Rather than waiting to accumulate capital over years or taking expensive commercial loans, the county commissioned construction immediately and pays progressively through ring-fenced revenue streams aligned with constitutional budgeting processes.
Similarly, the Talanta Sports City Stadium introduced Kenya’s first Infrastructure Asset-Backed Security, securitising future Sports Fund receivables and mobilising capital from pension funds and institutional investors.
Valued at Sh44.79 billion, the instrument was listed on the Nairobi Securities Exchange, deepening the capital markets and creating a new asset class that merges national impact with sound financial returns.
Beyond conventional structures, Kenya’s inaugural Shariah-compliant Sukuk bond demonstrated how ethical finance can expand the investor base.
Structured as a 15-year lease-based instrument with an internal rate of return of approximately 11.13 percent, the Sh3 billion Sukuk financed over 3,000 institutional housing units for the Kenya Defence Forces. It attracted capital from investors previously unable to participate in conventional bonds while addressing a critical welfare gap.
The LAPTRUST IMARA Income Real Estate Investment Trust, valued at Sh6.9 billion and listed on the NSE, illustrates how pension funds can unlock value from mature property portfolios.
By converting illiquid real estate into tradable securities, the REIT releases capital for new investments while maintaining income streams, optimising balance sheets to serve both liquidity and return objectives.
These models prove that Kenya already has the resources to fund its own development if we can bridge the gap between investor needs and project design.
When properly structured, infrastructure becomes not just a public good but a viable investment that strengthens both the economy and members’ retirement security.
For the sector to fully realise this potential, several enablers are essential.

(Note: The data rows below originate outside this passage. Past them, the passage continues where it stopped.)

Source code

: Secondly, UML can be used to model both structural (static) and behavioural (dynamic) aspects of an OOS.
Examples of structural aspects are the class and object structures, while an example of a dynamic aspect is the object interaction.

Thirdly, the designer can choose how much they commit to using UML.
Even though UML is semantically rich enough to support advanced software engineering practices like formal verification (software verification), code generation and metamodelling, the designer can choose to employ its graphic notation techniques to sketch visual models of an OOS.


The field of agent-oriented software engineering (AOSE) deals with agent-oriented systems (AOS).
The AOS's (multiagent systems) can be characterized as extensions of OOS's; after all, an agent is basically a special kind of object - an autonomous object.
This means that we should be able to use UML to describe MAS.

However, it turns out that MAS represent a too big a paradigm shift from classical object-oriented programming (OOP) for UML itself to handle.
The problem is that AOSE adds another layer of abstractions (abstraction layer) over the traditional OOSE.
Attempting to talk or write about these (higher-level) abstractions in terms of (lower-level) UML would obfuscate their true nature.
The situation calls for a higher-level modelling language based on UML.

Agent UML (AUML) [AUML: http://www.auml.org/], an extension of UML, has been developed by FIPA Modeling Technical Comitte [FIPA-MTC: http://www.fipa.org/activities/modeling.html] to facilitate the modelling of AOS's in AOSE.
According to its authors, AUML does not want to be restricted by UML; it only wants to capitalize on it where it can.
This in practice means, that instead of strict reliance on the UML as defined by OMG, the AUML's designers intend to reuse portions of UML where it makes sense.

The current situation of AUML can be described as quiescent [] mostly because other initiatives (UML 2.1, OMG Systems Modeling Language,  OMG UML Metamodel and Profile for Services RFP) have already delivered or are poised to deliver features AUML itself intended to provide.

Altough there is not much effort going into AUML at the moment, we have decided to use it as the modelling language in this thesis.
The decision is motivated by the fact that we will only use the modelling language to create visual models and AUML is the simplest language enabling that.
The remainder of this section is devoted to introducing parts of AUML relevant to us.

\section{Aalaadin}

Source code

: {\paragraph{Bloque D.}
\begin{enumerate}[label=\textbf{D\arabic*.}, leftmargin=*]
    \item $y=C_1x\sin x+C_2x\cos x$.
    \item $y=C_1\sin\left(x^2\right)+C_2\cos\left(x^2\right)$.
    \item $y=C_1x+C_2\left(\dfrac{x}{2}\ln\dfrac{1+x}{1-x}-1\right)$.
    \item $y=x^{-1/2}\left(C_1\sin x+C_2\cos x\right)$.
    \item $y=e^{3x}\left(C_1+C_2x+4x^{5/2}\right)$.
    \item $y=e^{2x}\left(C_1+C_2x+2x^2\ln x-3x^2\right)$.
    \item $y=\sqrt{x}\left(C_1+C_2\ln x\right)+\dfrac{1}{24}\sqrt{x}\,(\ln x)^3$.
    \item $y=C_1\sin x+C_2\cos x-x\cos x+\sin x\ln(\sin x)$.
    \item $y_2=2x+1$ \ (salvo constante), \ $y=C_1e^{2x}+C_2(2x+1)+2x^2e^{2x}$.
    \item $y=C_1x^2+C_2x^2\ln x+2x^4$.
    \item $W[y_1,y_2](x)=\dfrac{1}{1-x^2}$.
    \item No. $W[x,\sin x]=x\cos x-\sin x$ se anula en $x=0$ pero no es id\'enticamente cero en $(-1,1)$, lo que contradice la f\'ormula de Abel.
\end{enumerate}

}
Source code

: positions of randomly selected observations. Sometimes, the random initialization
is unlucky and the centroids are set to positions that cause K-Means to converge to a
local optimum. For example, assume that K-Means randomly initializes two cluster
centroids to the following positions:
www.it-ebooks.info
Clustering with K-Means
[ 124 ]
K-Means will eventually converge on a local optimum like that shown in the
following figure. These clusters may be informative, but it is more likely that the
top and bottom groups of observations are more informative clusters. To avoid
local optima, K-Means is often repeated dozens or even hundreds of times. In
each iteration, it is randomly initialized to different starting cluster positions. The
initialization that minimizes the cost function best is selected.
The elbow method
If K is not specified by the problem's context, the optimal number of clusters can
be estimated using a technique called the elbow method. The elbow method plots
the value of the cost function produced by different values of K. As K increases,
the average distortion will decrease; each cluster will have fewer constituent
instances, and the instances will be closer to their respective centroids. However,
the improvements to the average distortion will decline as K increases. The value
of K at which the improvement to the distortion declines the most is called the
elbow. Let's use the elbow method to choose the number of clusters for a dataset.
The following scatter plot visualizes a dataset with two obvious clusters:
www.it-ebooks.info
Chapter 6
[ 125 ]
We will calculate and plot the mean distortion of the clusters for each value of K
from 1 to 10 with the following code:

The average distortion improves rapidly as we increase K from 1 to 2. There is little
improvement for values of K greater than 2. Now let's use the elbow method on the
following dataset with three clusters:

Regulatory frameworks must continue evolving to accommodate innovative structures while maintaining prudential standards.
Capacity building across schemes is key to ensuring that trustees and managers can assess complex transactions. Many mid-sized funds lack in-house expertise for project finance or legal structuring, creating dependency on external advisors. Industry-wide training programmes and knowledge-sharing platforms could democratise access to infrastructure investment.
Standardised templates for recurring infrastructure projects, including county buildings, markets, and health facilities, would dramatically lower transaction costs and accelerate deployment.
Government-backed guarantees or first-loss structures for specific project categories could help de-risk participation and attract wider investment. Creating a visible, bankable project pipeline with standardised documentation would allow pension funds to plan strategic allocations more effectively.
Ultimately, the transformation requires a collective mindset shift. Pension trustees and fund managers must see themselves not only as custodians of savings but as development financiers with unique advantages.
County and national government leaders must view innovative financing not as privatisation or relinquishing control, but as intelligent collaboration that accelerates development timelines while preserving fiscal flexibility. Regulators must continue balancing member protection with the need for higher, more sustainable returns in a changing economic landscape.
The future of Kenya’s development may well be written not in foreign loan agreements or budget speeches, but in the innovative structures that transform pension capital into engines of national transformation.
The question is no longer whether pension funds can drive development but whether we have the collective will to reimagine what they can become.